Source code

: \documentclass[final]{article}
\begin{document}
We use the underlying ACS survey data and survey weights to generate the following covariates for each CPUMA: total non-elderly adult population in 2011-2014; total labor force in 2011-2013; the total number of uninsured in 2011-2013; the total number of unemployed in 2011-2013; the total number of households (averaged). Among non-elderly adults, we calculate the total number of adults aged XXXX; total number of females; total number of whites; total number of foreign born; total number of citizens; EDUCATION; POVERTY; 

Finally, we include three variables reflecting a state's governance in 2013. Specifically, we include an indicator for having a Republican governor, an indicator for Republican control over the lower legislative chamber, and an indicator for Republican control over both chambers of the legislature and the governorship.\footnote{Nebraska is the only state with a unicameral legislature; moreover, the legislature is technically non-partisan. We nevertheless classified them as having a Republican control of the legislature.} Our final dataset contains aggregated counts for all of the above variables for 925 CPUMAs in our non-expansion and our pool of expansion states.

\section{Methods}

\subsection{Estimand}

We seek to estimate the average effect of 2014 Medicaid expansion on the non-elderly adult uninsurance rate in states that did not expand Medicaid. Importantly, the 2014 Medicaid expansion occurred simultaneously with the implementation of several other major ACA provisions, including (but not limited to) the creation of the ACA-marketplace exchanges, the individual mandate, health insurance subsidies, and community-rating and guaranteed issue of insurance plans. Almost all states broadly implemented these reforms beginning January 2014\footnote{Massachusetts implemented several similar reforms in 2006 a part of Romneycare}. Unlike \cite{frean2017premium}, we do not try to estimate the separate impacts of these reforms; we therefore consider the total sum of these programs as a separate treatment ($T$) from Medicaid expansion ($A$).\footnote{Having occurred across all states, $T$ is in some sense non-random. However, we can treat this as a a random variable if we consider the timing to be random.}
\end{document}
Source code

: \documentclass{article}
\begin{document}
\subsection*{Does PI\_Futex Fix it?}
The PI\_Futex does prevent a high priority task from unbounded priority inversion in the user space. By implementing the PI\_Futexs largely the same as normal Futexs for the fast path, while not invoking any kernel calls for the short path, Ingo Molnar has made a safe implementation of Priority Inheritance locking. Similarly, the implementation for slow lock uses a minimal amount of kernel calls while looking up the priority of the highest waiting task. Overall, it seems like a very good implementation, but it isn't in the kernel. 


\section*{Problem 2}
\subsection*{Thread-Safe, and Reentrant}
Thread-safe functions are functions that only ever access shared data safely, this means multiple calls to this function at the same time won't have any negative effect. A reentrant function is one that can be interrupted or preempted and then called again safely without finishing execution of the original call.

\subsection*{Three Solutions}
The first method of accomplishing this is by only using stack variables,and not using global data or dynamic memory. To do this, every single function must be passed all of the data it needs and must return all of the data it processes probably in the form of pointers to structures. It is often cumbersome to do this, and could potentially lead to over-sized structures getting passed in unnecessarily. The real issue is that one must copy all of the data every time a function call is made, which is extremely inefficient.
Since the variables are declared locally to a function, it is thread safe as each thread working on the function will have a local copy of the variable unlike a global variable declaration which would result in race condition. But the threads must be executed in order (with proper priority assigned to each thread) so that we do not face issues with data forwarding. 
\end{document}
* * * *
▸ WORK TASK: Lines holding "documentclass": give how many there are in the entries above, and nothing more.

▸ RESPONSE TO THE TASK: 2